■ Required work
Transcribe the line containing "of constants here." and every line after it, exactly, through the end of the records.

■ Input records
-*-
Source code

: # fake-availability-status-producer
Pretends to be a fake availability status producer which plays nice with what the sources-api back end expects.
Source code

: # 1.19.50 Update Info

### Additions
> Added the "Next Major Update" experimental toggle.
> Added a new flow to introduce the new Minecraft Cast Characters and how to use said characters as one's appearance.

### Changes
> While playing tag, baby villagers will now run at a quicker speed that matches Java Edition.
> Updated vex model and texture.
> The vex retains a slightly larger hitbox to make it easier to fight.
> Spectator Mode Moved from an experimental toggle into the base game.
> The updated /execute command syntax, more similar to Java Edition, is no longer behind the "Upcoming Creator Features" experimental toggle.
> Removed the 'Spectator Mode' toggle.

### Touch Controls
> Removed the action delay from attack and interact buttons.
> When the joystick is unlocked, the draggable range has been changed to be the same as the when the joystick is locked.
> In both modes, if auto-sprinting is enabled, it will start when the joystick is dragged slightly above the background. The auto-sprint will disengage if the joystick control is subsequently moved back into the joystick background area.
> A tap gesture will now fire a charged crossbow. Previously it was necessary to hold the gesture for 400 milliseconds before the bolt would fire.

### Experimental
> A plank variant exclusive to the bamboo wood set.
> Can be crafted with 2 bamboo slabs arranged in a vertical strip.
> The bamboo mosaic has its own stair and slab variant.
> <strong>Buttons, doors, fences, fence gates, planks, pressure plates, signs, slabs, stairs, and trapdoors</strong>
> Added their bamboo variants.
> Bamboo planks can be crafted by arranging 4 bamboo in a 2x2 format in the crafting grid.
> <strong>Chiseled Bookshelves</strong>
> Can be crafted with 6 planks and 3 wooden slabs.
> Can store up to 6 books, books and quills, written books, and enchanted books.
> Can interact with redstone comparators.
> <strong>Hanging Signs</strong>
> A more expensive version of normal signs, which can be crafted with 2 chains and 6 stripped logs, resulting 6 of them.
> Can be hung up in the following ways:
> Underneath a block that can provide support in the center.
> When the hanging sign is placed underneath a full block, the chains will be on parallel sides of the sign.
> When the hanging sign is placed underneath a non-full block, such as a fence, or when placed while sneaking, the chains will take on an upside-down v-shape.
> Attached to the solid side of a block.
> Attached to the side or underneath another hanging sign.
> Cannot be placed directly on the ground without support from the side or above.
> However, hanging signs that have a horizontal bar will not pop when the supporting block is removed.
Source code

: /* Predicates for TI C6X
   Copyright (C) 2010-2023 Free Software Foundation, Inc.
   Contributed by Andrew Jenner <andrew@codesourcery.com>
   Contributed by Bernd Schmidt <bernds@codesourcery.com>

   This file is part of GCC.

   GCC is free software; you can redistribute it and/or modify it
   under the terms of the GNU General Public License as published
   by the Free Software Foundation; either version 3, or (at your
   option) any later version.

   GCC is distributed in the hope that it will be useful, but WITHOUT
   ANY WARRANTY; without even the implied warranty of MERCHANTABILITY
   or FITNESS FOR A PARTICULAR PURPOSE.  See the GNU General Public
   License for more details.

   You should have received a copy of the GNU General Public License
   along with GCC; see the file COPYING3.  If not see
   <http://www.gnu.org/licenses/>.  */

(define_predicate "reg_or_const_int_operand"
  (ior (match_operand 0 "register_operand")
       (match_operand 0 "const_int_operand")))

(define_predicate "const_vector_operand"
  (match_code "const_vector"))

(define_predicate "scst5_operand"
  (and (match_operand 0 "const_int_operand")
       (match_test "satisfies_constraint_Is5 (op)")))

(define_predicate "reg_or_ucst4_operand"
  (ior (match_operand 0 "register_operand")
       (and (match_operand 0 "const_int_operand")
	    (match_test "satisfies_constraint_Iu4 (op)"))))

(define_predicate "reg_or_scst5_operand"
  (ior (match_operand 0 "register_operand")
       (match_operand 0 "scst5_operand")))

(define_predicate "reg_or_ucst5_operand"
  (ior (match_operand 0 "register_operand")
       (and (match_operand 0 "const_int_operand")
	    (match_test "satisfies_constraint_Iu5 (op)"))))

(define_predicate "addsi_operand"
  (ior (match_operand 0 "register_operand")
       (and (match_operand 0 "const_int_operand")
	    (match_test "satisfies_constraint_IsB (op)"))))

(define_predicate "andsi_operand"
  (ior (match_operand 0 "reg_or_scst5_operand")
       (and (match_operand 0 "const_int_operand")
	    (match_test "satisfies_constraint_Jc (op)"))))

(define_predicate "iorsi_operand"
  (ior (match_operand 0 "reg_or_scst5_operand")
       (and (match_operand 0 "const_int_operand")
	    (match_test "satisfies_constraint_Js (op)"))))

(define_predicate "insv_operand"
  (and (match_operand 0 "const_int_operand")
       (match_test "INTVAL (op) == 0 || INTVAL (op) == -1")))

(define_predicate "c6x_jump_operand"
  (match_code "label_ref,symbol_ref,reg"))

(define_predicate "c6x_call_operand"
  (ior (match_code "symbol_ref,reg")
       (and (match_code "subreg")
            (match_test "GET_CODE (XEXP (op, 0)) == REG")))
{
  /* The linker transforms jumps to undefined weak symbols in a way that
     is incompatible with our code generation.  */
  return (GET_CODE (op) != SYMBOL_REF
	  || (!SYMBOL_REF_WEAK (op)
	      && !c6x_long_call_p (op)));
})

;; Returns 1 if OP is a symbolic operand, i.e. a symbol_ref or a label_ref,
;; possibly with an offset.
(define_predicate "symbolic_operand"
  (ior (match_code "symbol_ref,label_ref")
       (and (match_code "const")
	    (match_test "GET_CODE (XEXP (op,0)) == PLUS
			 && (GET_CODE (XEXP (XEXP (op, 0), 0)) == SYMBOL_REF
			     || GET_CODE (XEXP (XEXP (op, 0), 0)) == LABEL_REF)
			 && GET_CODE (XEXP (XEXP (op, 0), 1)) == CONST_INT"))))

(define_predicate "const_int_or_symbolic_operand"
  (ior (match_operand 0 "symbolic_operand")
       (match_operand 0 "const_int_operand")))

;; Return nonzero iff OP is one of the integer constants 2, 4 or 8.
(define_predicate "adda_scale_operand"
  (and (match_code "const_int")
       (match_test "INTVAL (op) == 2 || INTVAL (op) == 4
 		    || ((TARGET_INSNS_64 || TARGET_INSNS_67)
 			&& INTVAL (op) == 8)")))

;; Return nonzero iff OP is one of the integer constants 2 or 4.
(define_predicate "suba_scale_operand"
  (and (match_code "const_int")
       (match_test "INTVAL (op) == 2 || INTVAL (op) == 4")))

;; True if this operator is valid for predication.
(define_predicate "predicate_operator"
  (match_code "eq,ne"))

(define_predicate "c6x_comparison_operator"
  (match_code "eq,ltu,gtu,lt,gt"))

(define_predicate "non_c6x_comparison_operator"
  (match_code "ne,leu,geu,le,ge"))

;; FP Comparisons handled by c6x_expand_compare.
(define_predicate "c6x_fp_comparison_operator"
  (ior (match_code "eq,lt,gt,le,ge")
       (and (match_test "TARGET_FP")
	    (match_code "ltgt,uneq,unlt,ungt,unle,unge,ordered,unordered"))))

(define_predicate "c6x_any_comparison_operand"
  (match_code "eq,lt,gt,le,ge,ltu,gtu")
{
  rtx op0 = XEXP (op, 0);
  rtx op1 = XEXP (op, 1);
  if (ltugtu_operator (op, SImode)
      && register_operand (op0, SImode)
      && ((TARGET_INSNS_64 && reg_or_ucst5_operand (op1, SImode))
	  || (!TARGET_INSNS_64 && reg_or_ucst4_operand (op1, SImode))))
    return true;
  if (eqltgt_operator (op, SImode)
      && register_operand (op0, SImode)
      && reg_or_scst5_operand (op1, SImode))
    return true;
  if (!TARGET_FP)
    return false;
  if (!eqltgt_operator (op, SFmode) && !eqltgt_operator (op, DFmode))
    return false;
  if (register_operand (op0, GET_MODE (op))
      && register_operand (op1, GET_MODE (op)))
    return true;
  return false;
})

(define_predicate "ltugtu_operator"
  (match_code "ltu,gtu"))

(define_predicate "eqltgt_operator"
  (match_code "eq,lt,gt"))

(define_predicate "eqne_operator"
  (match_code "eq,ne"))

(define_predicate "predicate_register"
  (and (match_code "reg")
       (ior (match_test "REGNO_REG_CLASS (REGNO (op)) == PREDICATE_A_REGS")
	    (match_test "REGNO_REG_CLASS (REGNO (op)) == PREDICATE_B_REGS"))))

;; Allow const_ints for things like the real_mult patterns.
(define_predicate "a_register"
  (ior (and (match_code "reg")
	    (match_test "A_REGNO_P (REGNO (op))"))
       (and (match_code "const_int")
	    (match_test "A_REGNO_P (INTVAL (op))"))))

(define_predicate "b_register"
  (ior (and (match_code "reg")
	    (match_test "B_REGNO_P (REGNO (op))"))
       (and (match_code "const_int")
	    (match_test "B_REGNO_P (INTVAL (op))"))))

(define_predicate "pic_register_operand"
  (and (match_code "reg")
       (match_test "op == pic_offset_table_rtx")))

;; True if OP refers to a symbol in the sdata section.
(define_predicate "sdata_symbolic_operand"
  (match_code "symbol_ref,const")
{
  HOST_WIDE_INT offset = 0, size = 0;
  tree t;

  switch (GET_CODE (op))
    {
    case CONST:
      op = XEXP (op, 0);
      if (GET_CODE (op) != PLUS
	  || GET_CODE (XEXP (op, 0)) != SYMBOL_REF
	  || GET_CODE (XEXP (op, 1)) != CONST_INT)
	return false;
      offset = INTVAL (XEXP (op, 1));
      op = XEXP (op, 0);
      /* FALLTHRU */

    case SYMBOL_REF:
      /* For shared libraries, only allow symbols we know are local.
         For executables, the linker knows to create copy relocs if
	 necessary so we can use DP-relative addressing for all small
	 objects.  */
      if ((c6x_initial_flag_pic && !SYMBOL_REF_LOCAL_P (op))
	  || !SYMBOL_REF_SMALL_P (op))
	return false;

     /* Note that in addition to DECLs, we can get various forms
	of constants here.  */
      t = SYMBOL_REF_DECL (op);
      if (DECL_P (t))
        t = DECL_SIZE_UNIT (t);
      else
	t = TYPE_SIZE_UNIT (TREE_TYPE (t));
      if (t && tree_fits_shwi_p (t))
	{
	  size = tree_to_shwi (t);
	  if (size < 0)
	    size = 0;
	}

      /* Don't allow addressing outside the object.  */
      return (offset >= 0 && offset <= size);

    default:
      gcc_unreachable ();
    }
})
-*-
■ Written response
	of constants here.  */
      t = SYMBOL_REF_DECL (op);
      if (DECL_P (t))
        t = DECL_SIZE_UNIT (t);
      else
	t = TYPE_SIZE_UNIT (TREE_TYPE (t));
      if (t && tree_fits_shwi_p (t))
	{
	  size = tree_to_shwi (t);
	  if (size < 0)
	    size = 0;
	}

      /* Don't allow addressing outside the object.  */
      return (offset >= 0 && offset <= size);

    default:
      gcc_unreachable ();
    }
})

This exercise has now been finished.